By the way, please don't interpret any of the below as harsh or
critical of HBase. HBase is in a nearly impossible position if
it cannot trust its filesystem.
- Andy
> From: Andrew Purtell <[email protected]>
> Subject: HBASE-1084
> To: [email protected]
> Date: Friday, December 26, 2008, 10:29 AM
> Ran another experiment. Cluster started with 16 regions,
> grew to ~700. Then the HRS serving META went down.
> Eventually the cluster "recovered" ... with 20
> regions. What happened to the other ~680? Gone, from META at
> least. The mapreduce tasks started again and were happy to
> process the only regions remaining. It was stunning. Of
> course with that level of data loss, the results were no
> longer meaningful. I had to do a panic reinitialization so
> now an new experiment is running. I didn't have time to
> look over the logs but my conjecture is there was a file
> level problem during a compaction of META. If it happens
> again this way next time I will look deeper.
>
> I did try to restart the cluster in an attempt to recover.
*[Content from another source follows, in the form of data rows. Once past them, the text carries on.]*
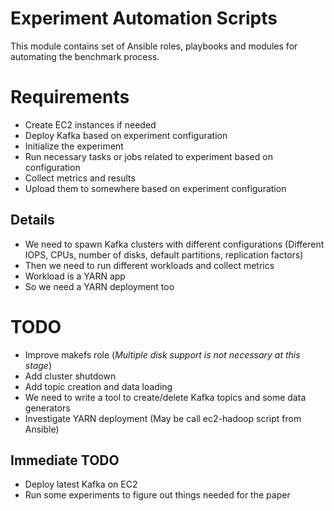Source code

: # Experiment Automation Scripts

This module contains set of Ansible roles, playbooks and modules for automating the benchmark process.

# Requirements

* Create EC2 instances if needed
* Deploy Kafka based on experiment configuration
* Initialize the experiment
* Run necessary tasks or jobs related to experiment based on configuration
* Collect metrics and results
* Upload them to somewhere based on experiment configuration

## Details

* We need to spawn Kafka clusters with different configurations (Different IOPS, CPUs, number of disks, default partitions, replication factors)
* Then we need to run different workloads and collect metrics
* Workload is a YARN app
* So we need a YARN deployment too

# TODO

* Improve makefs role (*Multiple disk support is not necessary at this stage*)
* Add cluster shutdown
* Add topic creation and data loading
* We need to write a tool to create/delete Kafka topics and some data generators
* Investigate YARN deployment (May be call ec2-hadoop script from Ansible)

## Immediate TODO

* Deploy latest Kafka on EC2
* Run some experiments to figure out things needed for the paper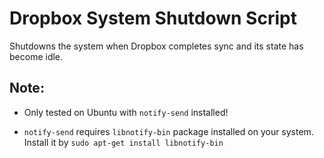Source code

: Dropbox System Shutdown Script
==============================

Shutdowns the system when Dropbox completes sync and its state has become idle.

Note:
-----

* Only tested on Ubuntu with `notify-send` installed!

* `notify-send` requires `libnotify-bin` package installed on your system. Install it by `sudo apt-get install libnotify-bin`

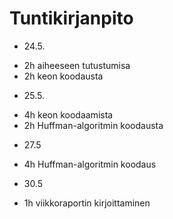 # Tuntikirjanpito

* 24.5.
- 2h aiheeseen tutustumisa
- 2h keon koodausta

* 25.5.
- 4h keon koodaamista
- 2h Huffman-algoritmin koodausta

* 27.5
- 4h Huffman-algoritmin koodaus

* 30.5
- 1h viikkoraportin kirjoittaminen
> When shutting down, many regionservers threw DFS exceptions
> of the "null datanode[0]" variety. The master was
> unable to split log files due to the same type of errors,
> even. Meanwhile a DFS file writer external to HBase was
> happily creating files and writing blocks with no apparent
> trouble. As far as I can tell the difference was it was
> short lived and recently started.
>
> I am running HBase 0.19 on Hadoop 0.18. Maybe that makes a
> difference, and DFS fixes or whatever between 0.18 and 0.19
> can improve reliability. However also I think my cluster is
> a laboratory for determining why HBASE-1084 -- and the
> reliability improvements in any code that interacts with the
> FS that are a part of it -- is needed.
>
> So I think the continuous writers scenario has found a new
> victim -- first it was heap, now it is DFS. I seem to be
> able to get up to ~700 regions (from 16) over maybe 8 to 24
> hours before DFS starts taking down HRS. Sometimes recovery
> is fine, but sometimes as above the results are disaster.
> Eventually, somewhere above 1000 regions -- last time it was
> at about 1400 -- unrecoverable file corruption is inevitable
> on at least one region, probability goes to 1.0.
>
> - Andy